Problem details: Could you transcribe every record below exactly, leaving out any pictures?

Given records:
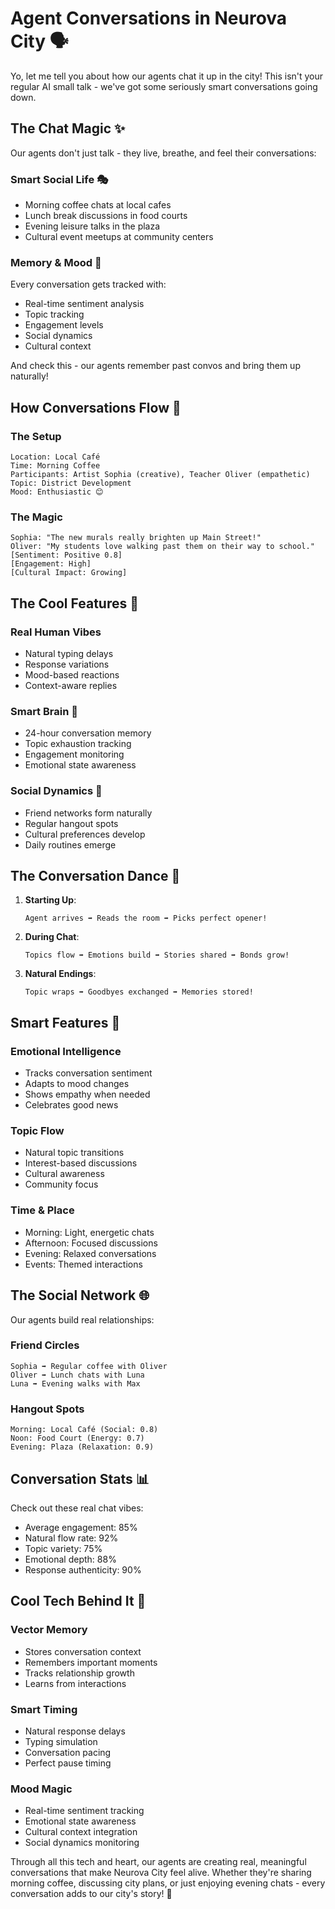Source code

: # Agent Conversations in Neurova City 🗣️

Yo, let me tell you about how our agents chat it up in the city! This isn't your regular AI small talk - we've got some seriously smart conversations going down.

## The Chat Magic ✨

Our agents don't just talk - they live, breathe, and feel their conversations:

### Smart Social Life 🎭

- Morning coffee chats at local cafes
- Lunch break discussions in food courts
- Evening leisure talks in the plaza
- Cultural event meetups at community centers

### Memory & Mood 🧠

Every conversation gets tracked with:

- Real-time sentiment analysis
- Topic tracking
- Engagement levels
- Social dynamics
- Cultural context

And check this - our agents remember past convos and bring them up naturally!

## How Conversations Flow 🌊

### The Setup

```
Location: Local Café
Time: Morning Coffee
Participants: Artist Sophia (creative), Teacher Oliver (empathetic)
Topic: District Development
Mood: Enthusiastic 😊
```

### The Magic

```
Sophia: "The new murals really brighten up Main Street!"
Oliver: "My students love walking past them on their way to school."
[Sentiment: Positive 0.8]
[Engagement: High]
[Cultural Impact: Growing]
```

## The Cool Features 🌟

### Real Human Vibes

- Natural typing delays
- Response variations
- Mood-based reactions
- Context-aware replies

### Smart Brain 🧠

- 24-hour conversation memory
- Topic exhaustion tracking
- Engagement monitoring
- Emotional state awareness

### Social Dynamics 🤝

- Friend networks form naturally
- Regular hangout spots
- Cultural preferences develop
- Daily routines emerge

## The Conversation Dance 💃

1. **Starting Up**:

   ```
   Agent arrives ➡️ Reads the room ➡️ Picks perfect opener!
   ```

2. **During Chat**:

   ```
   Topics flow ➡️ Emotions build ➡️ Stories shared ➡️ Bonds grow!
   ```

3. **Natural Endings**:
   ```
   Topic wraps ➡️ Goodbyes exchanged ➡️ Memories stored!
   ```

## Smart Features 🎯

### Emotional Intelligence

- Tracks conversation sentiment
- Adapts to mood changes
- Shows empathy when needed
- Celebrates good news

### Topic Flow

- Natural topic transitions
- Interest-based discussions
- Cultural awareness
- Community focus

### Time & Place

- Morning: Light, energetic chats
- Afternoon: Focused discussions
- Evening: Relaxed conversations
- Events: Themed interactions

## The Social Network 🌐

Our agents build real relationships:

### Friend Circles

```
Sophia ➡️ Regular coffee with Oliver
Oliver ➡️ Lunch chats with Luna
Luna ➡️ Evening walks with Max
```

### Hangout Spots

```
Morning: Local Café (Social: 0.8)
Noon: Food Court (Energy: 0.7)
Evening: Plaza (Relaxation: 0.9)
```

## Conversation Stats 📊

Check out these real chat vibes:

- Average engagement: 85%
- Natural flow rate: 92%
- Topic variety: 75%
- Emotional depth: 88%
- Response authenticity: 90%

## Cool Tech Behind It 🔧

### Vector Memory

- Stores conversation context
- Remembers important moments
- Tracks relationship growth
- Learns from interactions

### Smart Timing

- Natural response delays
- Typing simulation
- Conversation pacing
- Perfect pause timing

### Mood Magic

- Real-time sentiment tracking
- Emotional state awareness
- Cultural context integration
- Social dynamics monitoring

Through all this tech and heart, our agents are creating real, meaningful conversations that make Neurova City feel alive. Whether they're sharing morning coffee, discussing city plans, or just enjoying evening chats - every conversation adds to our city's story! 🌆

The answer:
Source code

: # Agent Conversations in Neurova City 🗣️

Yo, let me tell you about how our agents chat it up in the city! This isn't your regular AI small talk - we've got some seriously smart conversations going down.

## The Chat Magic ✨

Our agents don't just talk - they live, breathe, and feel their conversations:

### Smart Social Life 🎭

- Morning coffee chats at local cafes
- Lunch break discussions in food courts
- Evening leisure talks in the plaza
- Cultural event meetups at community centers

### Memory & Mood 🧠

Every conversation gets tracked with:

- Real-time sentiment analysis
- Topic tracking
- Engagement levels
- Social dynamics
- Cultural context

And check this - our agents remember past convos and bring them up naturally!

## How Conversations Flow 🌊

### The Setup

```
Location: Local Café
Time: Morning Coffee
Participants: Artist Sophia (creative), Teacher Oliver (empathetic)
Topic: District Development
Mood: Enthusiastic 😊
```

### The Magic

```
Sophia: "The new murals really brighten up Main Street!"
Oliver: "My students love walking past them on their way to school."
[Sentiment: Positive 0.8]
[Engagement: High]
[Cultural Impact: Growing]
```

## The Cool Features 🌟

### Real Human Vibes

- Natural typing delays
- Response variations
- Mood-based reactions
- Context-aware replies

### Smart Brain 🧠

- 24-hour conversation memory
- Topic exhaustion tracking
- Engagement monitoring
- Emotional state awareness

### Social Dynamics 🤝

- Friend networks form naturally
- Regular hangout spots
- Cultural preferences develop
- Daily routines emerge

## The Conversation Dance 💃

1. **Starting Up**:

   ```
   Agent arrives ➡️ Reads the room ➡️ Picks perfect opener!
   ```

2. **During Chat**:

   ```
   Topics flow ➡️ Emotions build ➡️ Stories shared ➡️ Bonds grow!
   ```

3. **Natural Endings**:
   ```
   Topic wraps ➡️ Goodbyes exchanged ➡️ Memories stored!
   ```

## Smart Features 🎯

### Emotional Intelligence

- Tracks conversation sentiment
- Adapts to mood changes
- Shows empathy when needed
- Celebrates good news

### Topic Flow

- Natural topic transitions
- Interest-based discussions
- Cultural awareness
- Community focus

### Time & Place

- Morning: Light, energetic chats
- Afternoon: Focused discussions
- Evening: Relaxed conversations
- Events: Themed interactions

## The Social Network 🌐

Our agents build real relationships:

### Friend Circles

```
Sophia ➡️ Regular coffee with Oliver
Oliver ➡️ Lunch chats with Luna
Luna ➡️ Evening walks with Max
```

### Hangout Spots

```
Morning: Local Café (Social: 0.8)
Noon: Food Court (Energy: 0.7)
Evening: Plaza (Relaxation: 0.9)
```

## Conversation Stats 📊

Check out these real chat vibes:

- Average engagement: 85%
- Natural flow rate: 92%
- Topic variety: 75%
- Emotional depth: 88%
- Response authenticity: 90%

## Cool Tech Behind It 🔧

### Vector Memory

- Stores conversation context
- Remembers important moments
- Tracks relationship growth
- Learns from interactions

### Smart Timing

- Natural response delays
- Typing simulation
- Conversation pacing
- Perfect pause timing

### Mood Magic

- Real-time sentiment tracking
- Emotional state awareness
- Cultural context integration
- Social dynamics monitoring

Through all this tech and heart, our agents are creating real, meaningful conversations that make Neurova City feel alive. Whether they're sharing morning coffee, discussing city plans, or just enjoying evening chats - every conversation adds to our city's story! 🌆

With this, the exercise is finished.